Tel.: +49 (30) 314-24890
E-Mail: [hidden email]
Reply | Threaded
Open this post in threaded view
|  
Report Content as Inappropriate

Re: Clever way to get positions for AST

mathias
Administrator
Christoph,

> first of all, there is now one more rather complex Parboiled Parser in
> the World. It's a Modelica one:
>
> https://mlcontrol.uebb.tu-berlin.de/redmine/projects/modim/repository/revisions/scala_port/entry/src/main/scala/MoParboiled.scala

Very nice!!
Thanks for the heads up.

> This one does around 33k loc/s which is quite far from the Java example,
> but it also creates an AST ;). Athough I find the runtime
> satisfactionary, performance tips are always welcome.

Yes, AST creation surely does take time.
From a quick look at your parser I think it might benefit (very slightly) from using the `push` helper in all places very you currently do things like

    kw("class") ~> {_=>Class}

With `push` it would look like this:

   kw("class") ~ push(Class)

and you would remove an anonymous function class creation along with the extraction of the matched string (which you don't use).

> Since I am now going to port my context checks to scala, I was wondering
> if there was a smart way to handle input positions (for error reporting).
>
> In my old Java implementation, every AST node had some position and
> source fields. IMO this is a waste of space, clutters the data
> structures and makes things like tree-rewriting more complex.
>
> So is there a smarter way? IMO it is acceptable to have spend more time
> in error reporting, since this is the "special case". I was thinking
> about re-running the parser and somehow store positions with every AST
> object in a map or something. Is it possible to instrument a Parboiled
> Parser in that way (e.g. somehow overwrite the push method)?

Hmm... have you seen the `withContext` helpers, that allow you to get to parsing context from within an action function?
They might provide a way.

However, I would seriously weigh the benefits of not storing the input positions in all parsing runs against the significant complexity added by a two-run architecture for errors. I assume that you rely on parboileds error reporting for producing parse error messages. So, the error messages that you like to produce yourself are not syntax errors but rather some higher-level semantic errors that are only detected in later stages of your processing pipeline.
Having to restart the whole pipeline from scratch, this time with recording or input positions, seems like quite a heavy thing for such a small optimization.

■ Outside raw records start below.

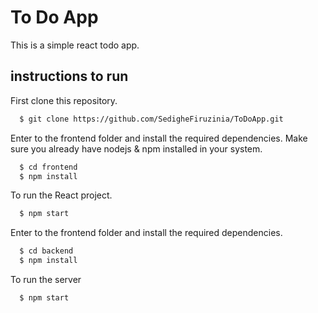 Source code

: 
# To Do App
This is a simple react todo app. 

## instructions to run

First clone this repository.

```bash
  $ git clone https://github.com/SedigheFiruzinia/ToDoApp.git
```
Enter to the frontend folder and install the required dependencies. Make sure you already have nodejs & npm installed in your system.

```bash
  $ cd frontend
  $ npm install
```

To run the React project.

```bash
  $ npm start 
```

Enter to the frontend folder and install the required dependencies.

```bash
  $ cd backend
  $ npm install 
```
To run the server

```bash
  $ npm start
```
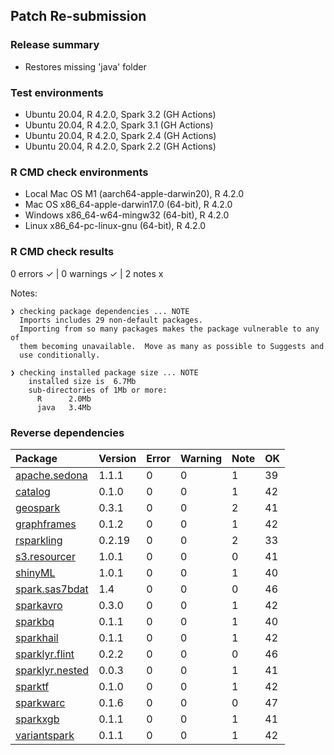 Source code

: ## Patch Re-submission

### Release summary

- Restores missing 'java' folder 
  
### Test environments

- Ubuntu 20.04, R 4.2.0, Spark 3.2 (GH Actions)
- Ubuntu 20.04, R 4.2.0, Spark 3.1 (GH Actions)
- Ubuntu 20.04, R 4.2.0, Spark 2.4 (GH Actions)
- Ubuntu 20.04, R 4.2.0, Spark 2.2 (GH Actions)
  
### R CMD check environments

- Local Mac OS M1 (aarch64-apple-darwin20), R 4.2.0
- Mac OS x86_64-apple-darwin17.0 (64-bit), R 4.2.0
- Windows  x86_64-w64-mingw32 (64-bit), R 4.2.0
- Linux x86_64-pc-linux-gnu (64-bit), R 4.2.0


### R CMD check results

0 errors ✓ | 0 warnings ✓ | 2 notes x

Notes:

```
❯ checking package dependencies ... NOTE
  Imports includes 29 non-default packages.
  Importing from so many packages makes the package vulnerable to any of
  them becoming unavailable.  Move as many as possible to Suggests and
  use conditionally.

❯ checking installed package size ... NOTE
    installed size is  6.7Mb
    sub-directories of 1Mb or more:
      R      2.0Mb
      java   3.4Mb
```

### Reverse dependencies

|Package|Version|Error|Warning|Note|OK|
|:---|:---|:---|:---|:---|:---|
|[apache.sedona](#apache.sedona)|1.1.1|0|0|1|39|
|[catalog](#catalog)|0.1.0|0|0|1|42|
|[geospark](#geospark)|0.3.1|0|0|2|41|
|[graphframes](#graphframes)|0.1.2|0|0|1|42|
|[rsparkling](#rsparkling)|0.2.19|0|0|2|33|
|[s3.resourcer](#s3.resourcer)|1.0.1|0|0|0|41|
|[shinyML](#shinyML)|1.0.1|0|0|1|40|
|[spark.sas7bdat](#spark.sas7bdat)|1.4|0|0|0|46|
|[sparkavro](#sparkavro)|0.3.0|0|0|1|42|
|[sparkbq](#sparkbq)|0.1.1|0|0|1|40|
|[sparkhail](#sparkhail)|0.1.1|0|0|1|42|
|[sparklyr.flint](#sparklyr.flint)|0.2.2|0|0|0|46|
|[sparklyr.nested](#sparklyr.nested)|0.0.3|0|0|1|41|
|[sparktf](#sparktf)|0.1.0|0|0|1|42|
|[sparkwarc](#sparkwarc)|0.1.6|0|0|0|47|
|[sparkxgb](#sparkxgb)|0.1.1|0|0|1|41|
|[variantspark](#variantspark)|0.1.1|0|0|1|42|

The positioning information should add more than one or two Ints to your AST nodes and it really takes no time to pull it from the parsing context.

HTH and cheers,
Mathias

---
[hidden email]
http://www.parboiled.org

On 14.09.2012, at 11:22, choeger [via parboiled users] wrote:

> Hi all,
>
> first of all, there is now one more rather complex Parboiled Parser in
> the World. It's a Modelica one:
>
> https://mlcontrol.uebb.tu-berlin.de/redmine/projects/modim/repository/revisions/scala_port/entry/src/main/scala/MoParboiled.scala
>
> This one does around 33k loc/s which is quite far from the Java example,
> but it also creates an AST ;). Athough I find the runtime
> satisfactionary, performance tips are always welcome.
>
> Since I am now going to port my context checks to scala, I was wondering
> if there was a smart way to handle input positions (for error reporting).
>
> In my old Java implementation, every AST node had some position and
> source fields. IMO this is a waste of space, clutters the data
> structures and makes things like tree-rewriting more complex.
>
> So is there a smarter way? IMO it is acceptable to have spend more time
> in error reporting, since this is the "special case". I was thinking
> about re-running the parser and somehow store positions with every AST
> object in a map or something. Is it possible to instrument a Parboiled
> Parser in that way (e.g. somehow overwrite the push method)?
>
> best regards,
>
> Christoph
>
> --
> Christoph Höger
>
> Technische Universität Berlin
> Fakultät IV - Elektrotechnik und Informatik
> Übersetzerbau und Programmiersprachen
>
> Sekr. TEL12-2, Ernst-Reuter-Platz 7, 10587 Berlin
>
> Tel.: +49 (30) 314-24890
> E-Mail: [hidden email]
>
>
> If you reply to this email, your message will be added to the discussion below:
> http://users.parboiled.org/Clever-way-to-get-positions-for-AST-tp4024061.html
> To start a new topic under parboiled users, email [hidden email]
> To unsubscribe from parboiled users, click here.
> NAML

Reply | Threaded
Open this post in threaded view
|  
Report Content as Inappropriate

Re: Clever way to get positions for AST

choeger
The problem with the parser positions is that my AST is really quite abstract. The tree is not really in the concrete syntax tree shape anymore and during parsing I create a lot of partial nodes (basically collections) that I copy() around, maintaining the input positions on them would be cumbersome.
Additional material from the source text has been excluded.